> _Exercise instructions_: Where the listing below has a line with "Unpack the files into a directory and", write out exactly that line and every line after it, stopping after the line with "### Need Help?".
++++++++++
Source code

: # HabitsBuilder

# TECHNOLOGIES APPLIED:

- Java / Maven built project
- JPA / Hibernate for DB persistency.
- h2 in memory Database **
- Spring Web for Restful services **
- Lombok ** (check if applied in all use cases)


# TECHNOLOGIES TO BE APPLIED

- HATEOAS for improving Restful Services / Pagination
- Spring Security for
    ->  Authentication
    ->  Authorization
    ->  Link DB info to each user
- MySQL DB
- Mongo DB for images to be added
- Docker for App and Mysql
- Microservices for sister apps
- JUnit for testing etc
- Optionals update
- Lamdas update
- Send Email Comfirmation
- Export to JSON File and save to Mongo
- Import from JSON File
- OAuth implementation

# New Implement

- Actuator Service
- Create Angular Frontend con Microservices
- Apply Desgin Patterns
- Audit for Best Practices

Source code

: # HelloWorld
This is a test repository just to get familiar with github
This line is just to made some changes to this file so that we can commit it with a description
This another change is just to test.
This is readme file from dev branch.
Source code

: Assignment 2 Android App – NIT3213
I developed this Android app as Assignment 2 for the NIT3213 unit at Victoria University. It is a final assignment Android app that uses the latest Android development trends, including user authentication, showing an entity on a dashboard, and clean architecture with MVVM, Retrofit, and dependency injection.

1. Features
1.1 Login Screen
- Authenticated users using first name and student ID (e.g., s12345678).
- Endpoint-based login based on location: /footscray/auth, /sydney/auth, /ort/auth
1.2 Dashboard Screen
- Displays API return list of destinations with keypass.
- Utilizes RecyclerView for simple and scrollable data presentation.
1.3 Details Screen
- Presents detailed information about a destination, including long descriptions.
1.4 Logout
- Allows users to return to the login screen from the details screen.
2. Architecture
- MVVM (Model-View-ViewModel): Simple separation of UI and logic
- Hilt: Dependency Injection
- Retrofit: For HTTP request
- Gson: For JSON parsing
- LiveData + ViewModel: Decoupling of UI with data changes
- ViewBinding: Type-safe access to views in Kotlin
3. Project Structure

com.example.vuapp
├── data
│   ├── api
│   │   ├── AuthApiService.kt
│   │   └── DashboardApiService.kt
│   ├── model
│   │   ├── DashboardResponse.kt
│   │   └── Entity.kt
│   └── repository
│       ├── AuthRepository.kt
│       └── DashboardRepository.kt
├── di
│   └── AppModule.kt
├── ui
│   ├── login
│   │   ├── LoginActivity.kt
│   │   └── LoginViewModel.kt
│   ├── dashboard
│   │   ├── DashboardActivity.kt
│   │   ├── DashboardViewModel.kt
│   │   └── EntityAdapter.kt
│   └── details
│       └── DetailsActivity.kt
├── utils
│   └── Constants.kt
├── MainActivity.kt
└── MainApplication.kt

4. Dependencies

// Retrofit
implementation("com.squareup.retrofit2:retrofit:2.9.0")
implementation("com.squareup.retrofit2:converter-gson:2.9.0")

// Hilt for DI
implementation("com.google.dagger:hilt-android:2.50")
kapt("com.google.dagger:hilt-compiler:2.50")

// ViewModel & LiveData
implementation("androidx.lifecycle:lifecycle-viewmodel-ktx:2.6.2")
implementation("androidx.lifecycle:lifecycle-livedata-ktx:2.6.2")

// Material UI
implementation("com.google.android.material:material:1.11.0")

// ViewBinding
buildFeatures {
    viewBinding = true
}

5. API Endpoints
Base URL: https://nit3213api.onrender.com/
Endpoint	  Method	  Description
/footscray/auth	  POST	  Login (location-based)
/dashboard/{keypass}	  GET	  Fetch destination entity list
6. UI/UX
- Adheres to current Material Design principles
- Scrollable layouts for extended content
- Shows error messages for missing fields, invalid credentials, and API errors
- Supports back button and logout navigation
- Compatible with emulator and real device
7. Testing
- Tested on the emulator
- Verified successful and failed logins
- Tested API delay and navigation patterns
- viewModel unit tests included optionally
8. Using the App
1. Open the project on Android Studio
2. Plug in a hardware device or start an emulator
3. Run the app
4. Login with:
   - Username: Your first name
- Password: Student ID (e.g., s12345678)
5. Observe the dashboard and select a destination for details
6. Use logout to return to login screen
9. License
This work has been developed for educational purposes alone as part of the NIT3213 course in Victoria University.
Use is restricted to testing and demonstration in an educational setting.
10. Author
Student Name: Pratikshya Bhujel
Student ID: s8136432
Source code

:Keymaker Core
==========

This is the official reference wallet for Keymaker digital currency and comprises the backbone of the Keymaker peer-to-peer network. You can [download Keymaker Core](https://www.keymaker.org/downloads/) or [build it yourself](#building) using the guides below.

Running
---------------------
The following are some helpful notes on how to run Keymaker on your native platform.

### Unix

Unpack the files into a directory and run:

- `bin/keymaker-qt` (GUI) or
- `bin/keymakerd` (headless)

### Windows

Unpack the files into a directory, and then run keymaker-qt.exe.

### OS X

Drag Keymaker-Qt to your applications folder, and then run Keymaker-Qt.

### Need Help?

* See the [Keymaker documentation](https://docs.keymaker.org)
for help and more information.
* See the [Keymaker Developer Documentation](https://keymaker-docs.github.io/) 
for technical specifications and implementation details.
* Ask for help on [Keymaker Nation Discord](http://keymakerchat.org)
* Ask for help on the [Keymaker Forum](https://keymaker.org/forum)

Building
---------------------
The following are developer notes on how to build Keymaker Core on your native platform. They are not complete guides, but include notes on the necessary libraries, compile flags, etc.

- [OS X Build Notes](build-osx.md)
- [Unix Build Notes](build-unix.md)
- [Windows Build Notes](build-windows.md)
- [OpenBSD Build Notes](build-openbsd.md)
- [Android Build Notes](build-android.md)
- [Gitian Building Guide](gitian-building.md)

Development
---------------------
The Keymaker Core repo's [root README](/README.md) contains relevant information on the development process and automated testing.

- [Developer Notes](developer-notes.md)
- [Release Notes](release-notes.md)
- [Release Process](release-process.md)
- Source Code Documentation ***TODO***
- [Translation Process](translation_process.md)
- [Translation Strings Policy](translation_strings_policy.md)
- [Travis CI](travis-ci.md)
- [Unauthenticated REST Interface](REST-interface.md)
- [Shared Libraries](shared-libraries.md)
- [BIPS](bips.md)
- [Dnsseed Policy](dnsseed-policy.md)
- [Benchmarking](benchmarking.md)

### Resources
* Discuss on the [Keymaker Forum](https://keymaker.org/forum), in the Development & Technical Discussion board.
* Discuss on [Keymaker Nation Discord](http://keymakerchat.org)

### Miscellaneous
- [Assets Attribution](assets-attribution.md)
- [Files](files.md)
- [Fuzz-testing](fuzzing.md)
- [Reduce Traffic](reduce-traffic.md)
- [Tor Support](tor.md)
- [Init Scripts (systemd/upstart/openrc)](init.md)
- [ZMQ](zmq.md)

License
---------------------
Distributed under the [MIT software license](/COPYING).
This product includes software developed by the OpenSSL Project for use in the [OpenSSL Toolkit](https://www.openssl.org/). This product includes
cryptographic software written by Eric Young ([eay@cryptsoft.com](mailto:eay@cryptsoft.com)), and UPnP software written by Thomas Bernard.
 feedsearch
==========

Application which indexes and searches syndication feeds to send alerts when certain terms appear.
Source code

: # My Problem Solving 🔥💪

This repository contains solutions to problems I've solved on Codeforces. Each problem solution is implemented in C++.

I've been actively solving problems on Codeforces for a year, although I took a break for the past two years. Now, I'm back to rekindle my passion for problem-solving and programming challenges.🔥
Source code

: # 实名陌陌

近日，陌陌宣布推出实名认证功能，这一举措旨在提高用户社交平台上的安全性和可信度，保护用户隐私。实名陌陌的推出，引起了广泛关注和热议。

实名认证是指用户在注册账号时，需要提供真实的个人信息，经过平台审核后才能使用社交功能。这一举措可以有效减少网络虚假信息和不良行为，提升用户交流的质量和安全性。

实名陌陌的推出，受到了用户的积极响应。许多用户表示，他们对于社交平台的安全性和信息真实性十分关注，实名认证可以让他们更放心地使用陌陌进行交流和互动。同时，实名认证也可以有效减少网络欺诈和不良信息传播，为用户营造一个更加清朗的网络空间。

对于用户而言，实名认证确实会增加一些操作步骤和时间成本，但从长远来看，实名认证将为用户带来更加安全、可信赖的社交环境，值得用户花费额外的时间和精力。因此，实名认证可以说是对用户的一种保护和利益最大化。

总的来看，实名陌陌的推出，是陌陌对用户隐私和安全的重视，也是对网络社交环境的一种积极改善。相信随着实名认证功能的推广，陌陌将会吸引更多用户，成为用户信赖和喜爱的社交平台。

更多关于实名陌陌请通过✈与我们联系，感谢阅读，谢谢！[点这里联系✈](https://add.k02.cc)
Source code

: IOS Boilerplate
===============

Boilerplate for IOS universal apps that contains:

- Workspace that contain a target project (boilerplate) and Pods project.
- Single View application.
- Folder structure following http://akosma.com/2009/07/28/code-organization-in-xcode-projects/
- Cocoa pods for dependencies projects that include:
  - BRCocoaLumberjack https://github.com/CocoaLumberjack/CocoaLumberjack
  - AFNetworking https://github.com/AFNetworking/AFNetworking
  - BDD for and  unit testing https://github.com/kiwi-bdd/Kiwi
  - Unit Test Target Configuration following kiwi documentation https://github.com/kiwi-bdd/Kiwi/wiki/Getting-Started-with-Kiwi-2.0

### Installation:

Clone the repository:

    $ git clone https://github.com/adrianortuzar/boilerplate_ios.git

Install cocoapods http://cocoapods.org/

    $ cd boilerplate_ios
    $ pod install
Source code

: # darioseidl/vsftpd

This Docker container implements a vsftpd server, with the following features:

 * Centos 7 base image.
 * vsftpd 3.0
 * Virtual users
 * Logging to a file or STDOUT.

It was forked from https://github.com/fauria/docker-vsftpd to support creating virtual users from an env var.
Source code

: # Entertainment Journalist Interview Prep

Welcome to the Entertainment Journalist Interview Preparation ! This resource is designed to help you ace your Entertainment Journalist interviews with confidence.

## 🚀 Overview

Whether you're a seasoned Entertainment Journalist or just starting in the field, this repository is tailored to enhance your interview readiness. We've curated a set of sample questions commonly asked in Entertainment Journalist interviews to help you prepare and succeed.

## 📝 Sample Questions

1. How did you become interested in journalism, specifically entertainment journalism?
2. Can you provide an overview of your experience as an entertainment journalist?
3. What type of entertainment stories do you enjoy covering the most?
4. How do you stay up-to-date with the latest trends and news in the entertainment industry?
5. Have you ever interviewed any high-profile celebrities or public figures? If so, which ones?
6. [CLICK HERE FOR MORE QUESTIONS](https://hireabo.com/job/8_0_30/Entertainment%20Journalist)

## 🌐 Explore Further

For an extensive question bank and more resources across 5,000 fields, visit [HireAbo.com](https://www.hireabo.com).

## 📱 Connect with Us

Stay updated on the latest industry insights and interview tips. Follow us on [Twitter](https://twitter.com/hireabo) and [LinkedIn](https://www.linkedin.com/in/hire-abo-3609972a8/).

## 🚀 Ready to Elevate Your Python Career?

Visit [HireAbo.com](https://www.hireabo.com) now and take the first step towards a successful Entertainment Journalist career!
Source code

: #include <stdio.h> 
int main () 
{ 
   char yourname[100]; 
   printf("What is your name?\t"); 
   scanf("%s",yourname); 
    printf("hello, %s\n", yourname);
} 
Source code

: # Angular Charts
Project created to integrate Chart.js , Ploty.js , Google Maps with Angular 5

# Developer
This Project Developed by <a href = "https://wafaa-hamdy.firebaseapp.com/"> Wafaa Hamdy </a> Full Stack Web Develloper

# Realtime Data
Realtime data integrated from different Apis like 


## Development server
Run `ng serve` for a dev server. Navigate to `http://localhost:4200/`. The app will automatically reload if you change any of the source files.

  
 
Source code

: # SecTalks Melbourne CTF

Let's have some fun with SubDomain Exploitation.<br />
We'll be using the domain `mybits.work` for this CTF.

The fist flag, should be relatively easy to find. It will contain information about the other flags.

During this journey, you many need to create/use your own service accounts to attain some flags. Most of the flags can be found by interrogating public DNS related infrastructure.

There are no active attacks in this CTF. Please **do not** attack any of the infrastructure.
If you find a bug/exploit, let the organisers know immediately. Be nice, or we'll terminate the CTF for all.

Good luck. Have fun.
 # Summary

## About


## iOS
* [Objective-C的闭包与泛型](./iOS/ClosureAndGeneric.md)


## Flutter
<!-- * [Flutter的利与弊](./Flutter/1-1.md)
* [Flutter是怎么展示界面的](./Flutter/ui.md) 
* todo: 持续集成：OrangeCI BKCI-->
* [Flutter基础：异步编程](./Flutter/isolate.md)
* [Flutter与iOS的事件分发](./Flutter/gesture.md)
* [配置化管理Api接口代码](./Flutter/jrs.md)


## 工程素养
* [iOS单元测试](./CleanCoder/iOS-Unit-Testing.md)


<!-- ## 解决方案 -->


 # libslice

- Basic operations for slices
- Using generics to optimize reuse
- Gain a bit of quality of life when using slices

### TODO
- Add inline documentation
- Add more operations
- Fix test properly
++++++++++
> _Solution to this task_:
Unpack the files into a directory and run:

- `bin/keymaker-qt` (GUI) or
- `bin/keymakerd` (headless)

### Windows

Unpack the files into a directory, and then run keymaker-qt.exe.

### OS X

Drag Keymaker-Qt to your applications folder, and then run Keymaker-Qt.

### Need Help?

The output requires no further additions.